DATA IN THIS EXERCISE:
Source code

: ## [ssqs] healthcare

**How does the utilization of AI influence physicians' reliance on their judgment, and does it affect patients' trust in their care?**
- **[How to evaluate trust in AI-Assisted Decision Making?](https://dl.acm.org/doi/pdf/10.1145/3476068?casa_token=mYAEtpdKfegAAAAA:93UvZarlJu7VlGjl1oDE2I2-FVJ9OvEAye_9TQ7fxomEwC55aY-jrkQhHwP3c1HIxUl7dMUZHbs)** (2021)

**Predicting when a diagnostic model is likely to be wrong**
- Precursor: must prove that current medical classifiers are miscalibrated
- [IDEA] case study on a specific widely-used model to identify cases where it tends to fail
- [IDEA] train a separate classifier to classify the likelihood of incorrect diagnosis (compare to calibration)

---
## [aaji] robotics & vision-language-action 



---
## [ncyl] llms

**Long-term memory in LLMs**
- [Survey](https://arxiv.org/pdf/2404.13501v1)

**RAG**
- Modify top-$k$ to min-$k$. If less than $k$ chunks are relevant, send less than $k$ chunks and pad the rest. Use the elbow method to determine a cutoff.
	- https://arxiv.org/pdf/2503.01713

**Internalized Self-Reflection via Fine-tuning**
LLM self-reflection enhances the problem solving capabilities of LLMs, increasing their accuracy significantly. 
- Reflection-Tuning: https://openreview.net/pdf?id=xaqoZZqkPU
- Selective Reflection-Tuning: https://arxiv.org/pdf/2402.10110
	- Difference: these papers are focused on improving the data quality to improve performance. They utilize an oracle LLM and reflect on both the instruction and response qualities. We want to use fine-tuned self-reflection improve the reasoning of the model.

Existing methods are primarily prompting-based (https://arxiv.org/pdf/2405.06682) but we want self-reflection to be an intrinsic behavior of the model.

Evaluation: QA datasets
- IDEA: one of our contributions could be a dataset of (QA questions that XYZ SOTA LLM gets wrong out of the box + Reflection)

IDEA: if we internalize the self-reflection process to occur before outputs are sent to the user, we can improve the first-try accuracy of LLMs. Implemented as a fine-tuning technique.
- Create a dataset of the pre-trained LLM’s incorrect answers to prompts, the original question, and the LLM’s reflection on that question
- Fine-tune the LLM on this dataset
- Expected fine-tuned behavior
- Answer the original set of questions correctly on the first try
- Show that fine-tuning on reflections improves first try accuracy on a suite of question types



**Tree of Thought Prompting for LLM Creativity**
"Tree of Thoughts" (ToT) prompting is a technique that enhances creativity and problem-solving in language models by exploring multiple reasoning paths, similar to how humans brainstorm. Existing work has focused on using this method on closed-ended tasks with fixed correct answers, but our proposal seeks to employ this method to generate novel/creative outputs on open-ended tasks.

PROBLEM REQUIREMENTS:
Copy the whole listing out exactly, so that every line matches what is above.

OUTPUT:
Source code

: ## [ssqs] healthcare

**How does the utilization of AI influence physicians' reliance on their judgment, and does it affect patients' trust in their care?**
- **[How to evaluate trust in AI-Assisted Decision Making?](https://dl.acm.org/doi/pdf/10.1145/3476068?casa_token=mYAEtpdKfegAAAAA:93UvZarlJu7VlGjl1oDE2I2-FVJ9OvEAye_9TQ7fxomEwC55aY-jrkQhHwP3c1HIxUl7dMUZHbs)** (2021)

**Predicting when a diagnostic model is likely to be wrong**
- Precursor: must prove that current medical classifiers are miscalibrated
- [IDEA] case study on a specific widely-used model to identify cases where it tends to fail
- [IDEA] train a separate classifier to classify the likelihood of incorrect diagnosis (compare to calibration)

---
## [aaji] robotics & vision-language-action 



---
## [ncyl] llms

**Long-term memory in LLMs**
- [Survey](https://arxiv.org/pdf/2404.13501v1)

**RAG**
- Modify top-$k$ to min-$k$. If less than $k$ chunks are relevant, send less than $k$ chunks and pad the rest. Use the elbow method to determine a cutoff.
	- https://arxiv.org/pdf/2503.01713

**Internalized Self-Reflection via Fine-tuning**
LLM self-reflection enhances the problem solving capabilities of LLMs, increasing their accuracy significantly. 
- Reflection-Tuning: https://openreview.net/pdf?id=xaqoZZqkPU
- Selective Reflection-Tuning: https://arxiv.org/pdf/2402.10110
	- Difference: these papers are focused on improving the data quality to improve performance. They utilize an oracle LLM and reflect on both the instruction and response qualities. We want to use fine-tuned self-reflection improve the reasoning of the model.

Existing methods are primarily prompting-based (https://arxiv.org/pdf/2405.06682) but we want self-reflection to be an intrinsic behavior of the model.

Evaluation: QA datasets
- IDEA: one of our contributions could be a dataset of (QA questions that XYZ SOTA LLM gets wrong out of the box + Reflection)

IDEA: if we internalize the self-reflection process to occur before outputs are sent to the user, we can improve the first-try accuracy of LLMs. Implemented as a fine-tuning technique.
- Create a dataset of the pre-trained LLM’s incorrect answers to prompts, the original question, and the LLM’s reflection on that question
- Fine-tune the LLM on this dataset
- Expected fine-tuned behavior
- Answer the original set of questions correctly on the first try
- Show that fine-tuning on reflections improves first try accuracy on a suite of question types



**Tree of Thought Prompting for LLM Creativity**
"Tree of Thoughts" (ToT) prompting is a technique that enhances creativity and problem-solving in language models by exploring multiple reasoning paths, similar to how humans brainstorm. Existing work has focused on using this method on closed-ended tasks with fixed correct answers, but our proposal seeks to employ this method to generate novel/creative outputs on open-ended tasks.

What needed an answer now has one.